- **Work required**:
After locating the line with "list of extra" in the data that follows, return it and every later line exactly, up to and including the line with "### Required Parameters".

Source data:

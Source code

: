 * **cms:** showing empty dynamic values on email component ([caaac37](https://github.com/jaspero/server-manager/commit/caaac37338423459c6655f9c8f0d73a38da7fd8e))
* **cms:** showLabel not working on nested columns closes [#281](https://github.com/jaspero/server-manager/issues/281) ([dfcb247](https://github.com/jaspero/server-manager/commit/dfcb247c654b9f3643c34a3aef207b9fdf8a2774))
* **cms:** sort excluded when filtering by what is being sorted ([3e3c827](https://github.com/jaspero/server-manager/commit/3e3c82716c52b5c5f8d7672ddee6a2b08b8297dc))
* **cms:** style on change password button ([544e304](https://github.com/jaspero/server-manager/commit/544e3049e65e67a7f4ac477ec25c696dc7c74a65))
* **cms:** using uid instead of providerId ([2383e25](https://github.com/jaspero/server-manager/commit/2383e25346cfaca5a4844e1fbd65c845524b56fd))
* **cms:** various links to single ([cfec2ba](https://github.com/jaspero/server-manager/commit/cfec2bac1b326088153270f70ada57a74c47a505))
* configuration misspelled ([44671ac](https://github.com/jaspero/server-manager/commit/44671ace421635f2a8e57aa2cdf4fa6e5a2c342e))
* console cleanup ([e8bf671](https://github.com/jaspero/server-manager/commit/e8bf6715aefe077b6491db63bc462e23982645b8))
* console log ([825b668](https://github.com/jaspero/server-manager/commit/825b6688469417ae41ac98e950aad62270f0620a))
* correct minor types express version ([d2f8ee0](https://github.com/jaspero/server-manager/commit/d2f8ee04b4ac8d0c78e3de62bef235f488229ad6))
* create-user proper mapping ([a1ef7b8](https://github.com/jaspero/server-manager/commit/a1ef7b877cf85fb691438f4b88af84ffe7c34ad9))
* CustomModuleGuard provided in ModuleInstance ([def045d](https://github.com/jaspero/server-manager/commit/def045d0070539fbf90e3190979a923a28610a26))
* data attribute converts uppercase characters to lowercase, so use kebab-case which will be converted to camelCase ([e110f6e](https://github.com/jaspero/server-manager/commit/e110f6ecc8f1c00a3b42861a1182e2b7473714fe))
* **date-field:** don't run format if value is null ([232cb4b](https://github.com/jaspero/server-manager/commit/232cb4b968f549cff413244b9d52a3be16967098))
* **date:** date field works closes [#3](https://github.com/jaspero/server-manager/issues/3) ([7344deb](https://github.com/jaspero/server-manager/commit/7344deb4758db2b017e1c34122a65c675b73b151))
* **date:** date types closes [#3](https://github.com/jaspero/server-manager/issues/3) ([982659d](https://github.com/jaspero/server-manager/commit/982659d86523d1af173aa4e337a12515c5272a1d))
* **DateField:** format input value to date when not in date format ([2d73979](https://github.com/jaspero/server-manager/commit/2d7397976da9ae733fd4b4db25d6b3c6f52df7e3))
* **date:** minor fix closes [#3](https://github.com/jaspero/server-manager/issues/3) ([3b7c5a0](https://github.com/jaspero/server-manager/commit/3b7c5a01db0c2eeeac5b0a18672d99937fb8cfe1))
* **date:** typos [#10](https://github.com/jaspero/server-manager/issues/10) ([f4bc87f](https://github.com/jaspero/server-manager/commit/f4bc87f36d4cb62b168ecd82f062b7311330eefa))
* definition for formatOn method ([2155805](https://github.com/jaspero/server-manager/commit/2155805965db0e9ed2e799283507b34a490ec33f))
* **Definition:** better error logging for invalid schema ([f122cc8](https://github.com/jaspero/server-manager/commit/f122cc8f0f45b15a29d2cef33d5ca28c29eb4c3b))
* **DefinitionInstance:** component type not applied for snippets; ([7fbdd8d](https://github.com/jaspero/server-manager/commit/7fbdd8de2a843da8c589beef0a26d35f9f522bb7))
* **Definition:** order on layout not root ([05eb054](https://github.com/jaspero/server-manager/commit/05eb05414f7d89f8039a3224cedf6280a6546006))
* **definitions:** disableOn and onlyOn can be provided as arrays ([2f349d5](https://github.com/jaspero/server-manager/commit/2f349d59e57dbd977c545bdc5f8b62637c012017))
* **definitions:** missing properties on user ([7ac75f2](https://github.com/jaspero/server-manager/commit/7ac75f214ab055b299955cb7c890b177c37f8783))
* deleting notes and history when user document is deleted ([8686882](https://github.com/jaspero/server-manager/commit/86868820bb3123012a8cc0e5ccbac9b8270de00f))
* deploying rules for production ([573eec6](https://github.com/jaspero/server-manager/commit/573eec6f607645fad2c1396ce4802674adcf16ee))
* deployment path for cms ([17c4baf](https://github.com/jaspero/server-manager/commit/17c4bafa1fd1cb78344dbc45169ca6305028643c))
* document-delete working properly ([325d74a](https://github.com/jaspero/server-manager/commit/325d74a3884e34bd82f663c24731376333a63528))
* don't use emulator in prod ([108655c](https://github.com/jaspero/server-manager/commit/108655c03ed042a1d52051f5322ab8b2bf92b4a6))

---

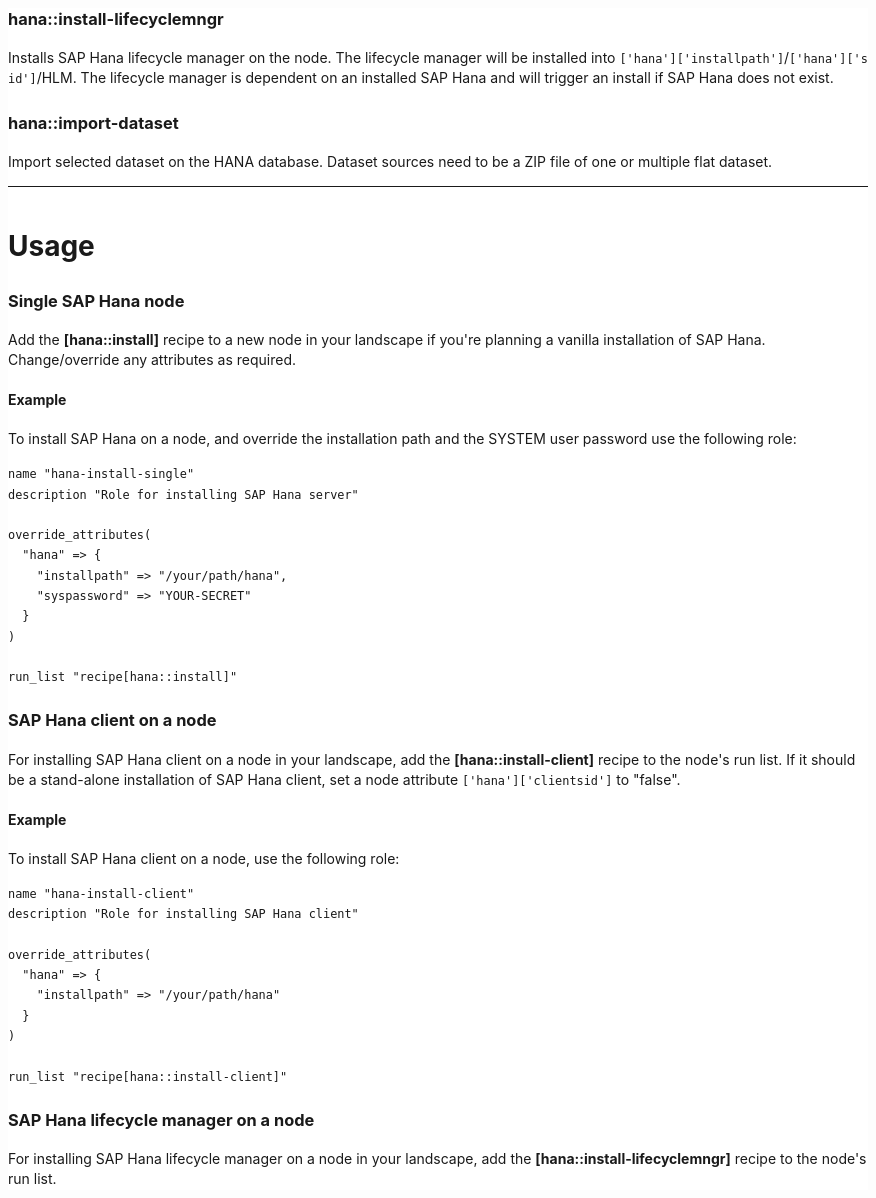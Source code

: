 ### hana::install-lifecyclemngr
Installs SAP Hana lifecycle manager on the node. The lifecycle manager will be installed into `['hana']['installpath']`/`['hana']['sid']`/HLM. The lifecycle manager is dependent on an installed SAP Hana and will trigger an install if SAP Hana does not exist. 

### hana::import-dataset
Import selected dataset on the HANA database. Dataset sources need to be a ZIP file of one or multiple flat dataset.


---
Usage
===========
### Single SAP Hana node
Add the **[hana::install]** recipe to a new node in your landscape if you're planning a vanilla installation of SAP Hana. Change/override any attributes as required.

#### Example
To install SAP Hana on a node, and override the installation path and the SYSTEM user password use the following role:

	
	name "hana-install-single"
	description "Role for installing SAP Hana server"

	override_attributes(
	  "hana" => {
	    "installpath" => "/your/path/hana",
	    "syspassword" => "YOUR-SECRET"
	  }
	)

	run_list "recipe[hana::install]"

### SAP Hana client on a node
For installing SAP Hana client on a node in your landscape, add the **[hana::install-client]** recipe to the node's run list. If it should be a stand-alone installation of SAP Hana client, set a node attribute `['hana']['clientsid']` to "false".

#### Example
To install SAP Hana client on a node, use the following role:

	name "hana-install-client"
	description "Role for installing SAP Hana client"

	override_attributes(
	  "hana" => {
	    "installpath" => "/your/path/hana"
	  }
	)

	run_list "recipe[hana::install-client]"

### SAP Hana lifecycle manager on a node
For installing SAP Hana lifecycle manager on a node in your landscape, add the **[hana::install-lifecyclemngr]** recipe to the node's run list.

==

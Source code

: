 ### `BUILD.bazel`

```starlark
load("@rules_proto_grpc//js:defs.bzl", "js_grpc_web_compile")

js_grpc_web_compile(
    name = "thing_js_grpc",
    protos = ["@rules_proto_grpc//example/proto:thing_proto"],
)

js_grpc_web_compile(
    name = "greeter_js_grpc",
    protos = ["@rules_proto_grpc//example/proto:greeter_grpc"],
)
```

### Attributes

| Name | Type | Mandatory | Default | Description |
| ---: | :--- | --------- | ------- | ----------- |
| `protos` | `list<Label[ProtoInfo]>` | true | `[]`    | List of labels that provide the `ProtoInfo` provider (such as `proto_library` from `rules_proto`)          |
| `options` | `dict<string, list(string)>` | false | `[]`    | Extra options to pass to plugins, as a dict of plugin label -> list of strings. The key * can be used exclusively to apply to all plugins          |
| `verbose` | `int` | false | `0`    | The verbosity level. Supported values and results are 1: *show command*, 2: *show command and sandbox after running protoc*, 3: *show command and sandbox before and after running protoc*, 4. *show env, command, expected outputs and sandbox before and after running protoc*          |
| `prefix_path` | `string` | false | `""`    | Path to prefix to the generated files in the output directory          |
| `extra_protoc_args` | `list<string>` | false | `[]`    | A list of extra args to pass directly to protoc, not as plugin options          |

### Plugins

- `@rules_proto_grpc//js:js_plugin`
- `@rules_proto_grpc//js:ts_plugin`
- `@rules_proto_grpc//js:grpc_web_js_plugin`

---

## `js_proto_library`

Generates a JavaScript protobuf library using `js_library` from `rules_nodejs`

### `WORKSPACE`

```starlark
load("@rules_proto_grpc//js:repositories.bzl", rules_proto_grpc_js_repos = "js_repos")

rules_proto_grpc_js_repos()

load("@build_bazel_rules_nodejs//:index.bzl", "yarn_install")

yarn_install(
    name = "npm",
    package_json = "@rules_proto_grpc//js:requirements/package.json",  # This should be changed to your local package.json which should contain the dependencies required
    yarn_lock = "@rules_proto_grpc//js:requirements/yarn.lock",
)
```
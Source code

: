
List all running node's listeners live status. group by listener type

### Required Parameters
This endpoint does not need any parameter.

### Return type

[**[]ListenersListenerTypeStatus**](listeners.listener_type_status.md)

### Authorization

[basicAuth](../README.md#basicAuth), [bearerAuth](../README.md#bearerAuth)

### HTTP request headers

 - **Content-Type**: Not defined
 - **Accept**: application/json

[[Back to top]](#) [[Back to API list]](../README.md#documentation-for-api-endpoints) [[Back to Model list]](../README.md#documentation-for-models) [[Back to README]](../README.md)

- **Answer box**:
| `extra_protoc_args` | `list<string>` | false | `[]`    | A list of extra args to pass directly to protoc, not as plugin options          |

### Plugins

- `@rules_proto_grpc//js:js_plugin`
- `@rules_proto_grpc//js:ts_plugin`
- `@rules_proto_grpc//js:grpc_web_js_plugin`

---

## `js_proto_library`

Generates a JavaScript protobuf library using `js_library` from `rules_nodejs`

### `WORKSPACE`

```starlark
load("@rules_proto_grpc//js:repositories.bzl", rules_proto_grpc_js_repos = "js_repos")

rules_proto_grpc_js_repos()

load("@build_bazel_rules_nodejs//:index.bzl", "yarn_install")

yarn_install(
    name = "npm",
    package_json = "@rules_proto_grpc//js:requirements/package.json",  # This should be changed to your local package.json which should contain the dependencies required
    yarn_lock = "@rules_proto_grpc//js:requirements/yarn.lock",
)
```
Source code

:
List all running node's listeners live status. group by listener type

### Required Parameters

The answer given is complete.